Nothing after the line containing "optimal resource utilization." belongs in the answer; write out exactly every line from the start of the material up to it, including it.

* PROVIDED RECORDS
┄┄┄┄┄┄┄┄┄┄
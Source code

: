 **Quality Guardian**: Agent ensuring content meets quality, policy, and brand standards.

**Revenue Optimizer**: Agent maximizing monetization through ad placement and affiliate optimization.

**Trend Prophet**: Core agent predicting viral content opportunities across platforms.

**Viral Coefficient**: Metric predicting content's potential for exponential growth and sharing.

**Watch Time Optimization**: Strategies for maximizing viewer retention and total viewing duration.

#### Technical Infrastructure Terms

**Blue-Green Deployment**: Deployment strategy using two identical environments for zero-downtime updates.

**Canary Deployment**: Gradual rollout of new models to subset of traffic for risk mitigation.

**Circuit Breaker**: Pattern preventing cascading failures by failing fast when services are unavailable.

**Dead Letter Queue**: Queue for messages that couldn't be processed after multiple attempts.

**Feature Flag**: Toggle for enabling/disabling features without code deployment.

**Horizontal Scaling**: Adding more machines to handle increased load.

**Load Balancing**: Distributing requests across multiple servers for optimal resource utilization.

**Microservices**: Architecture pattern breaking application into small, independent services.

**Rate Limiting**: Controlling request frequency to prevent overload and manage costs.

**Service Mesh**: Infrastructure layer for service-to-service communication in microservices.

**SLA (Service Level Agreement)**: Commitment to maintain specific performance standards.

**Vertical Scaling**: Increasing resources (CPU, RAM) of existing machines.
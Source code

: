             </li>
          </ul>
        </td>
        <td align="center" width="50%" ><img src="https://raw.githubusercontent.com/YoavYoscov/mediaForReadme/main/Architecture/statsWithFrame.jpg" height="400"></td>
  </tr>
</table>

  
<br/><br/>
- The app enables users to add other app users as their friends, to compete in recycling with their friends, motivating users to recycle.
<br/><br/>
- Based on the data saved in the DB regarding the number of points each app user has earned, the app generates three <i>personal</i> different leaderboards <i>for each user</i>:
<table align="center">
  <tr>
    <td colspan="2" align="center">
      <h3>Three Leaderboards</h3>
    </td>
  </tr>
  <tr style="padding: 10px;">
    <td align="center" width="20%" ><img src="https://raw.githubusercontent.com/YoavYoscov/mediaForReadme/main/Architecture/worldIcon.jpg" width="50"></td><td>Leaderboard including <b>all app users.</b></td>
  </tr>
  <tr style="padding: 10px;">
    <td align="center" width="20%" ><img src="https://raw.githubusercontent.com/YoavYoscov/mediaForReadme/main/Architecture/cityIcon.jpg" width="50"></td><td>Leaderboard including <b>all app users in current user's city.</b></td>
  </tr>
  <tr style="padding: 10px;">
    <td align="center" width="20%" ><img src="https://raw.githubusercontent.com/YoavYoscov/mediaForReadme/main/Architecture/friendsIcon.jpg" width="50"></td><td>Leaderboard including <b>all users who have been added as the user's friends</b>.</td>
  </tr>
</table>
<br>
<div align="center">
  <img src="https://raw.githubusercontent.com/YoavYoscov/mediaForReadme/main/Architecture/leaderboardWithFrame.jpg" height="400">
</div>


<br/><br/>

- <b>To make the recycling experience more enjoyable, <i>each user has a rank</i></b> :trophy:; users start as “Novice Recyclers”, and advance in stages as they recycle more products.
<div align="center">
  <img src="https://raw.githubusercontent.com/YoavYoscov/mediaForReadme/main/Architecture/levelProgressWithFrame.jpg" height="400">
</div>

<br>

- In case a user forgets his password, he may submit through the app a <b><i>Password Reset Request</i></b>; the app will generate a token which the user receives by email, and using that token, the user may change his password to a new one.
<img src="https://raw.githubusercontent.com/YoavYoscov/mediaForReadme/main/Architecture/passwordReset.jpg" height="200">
┄┄┄┄┄┄┄┄┄┄
* ANSWER TO THIS PROBLEM
Source code

: **Quality Guardian**: Agent ensuring content meets quality, policy, and brand standards.

**Revenue Optimizer**: Agent maximizing monetization through ad placement and affiliate optimization.

**Trend Prophet**: Core agent predicting viral content opportunities across platforms.

**Viral Coefficient**: Metric predicting content's potential for exponential growth and sharing.

**Watch Time Optimization**: Strategies for maximizing viewer retention and total viewing duration.

#### Technical Infrastructure Terms

**Blue-Green Deployment**: Deployment strategy using two identical environments for zero-downtime updates.

**Canary Deployment**: Gradual rollout of new models to subset of traffic for risk mitigation.

**Circuit Breaker**: Pattern preventing cascading failures by failing fast when services are unavailable.

**Dead Letter Queue**: Queue for messages that couldn't be processed after multiple attempts.

**Feature Flag**: Toggle for enabling/disabling features without code deployment.

**Horizontal Scaling**: Adding more machines to handle increased load.

**Load Balancing**: Distributing requests across multiple servers for optimal resource utilization.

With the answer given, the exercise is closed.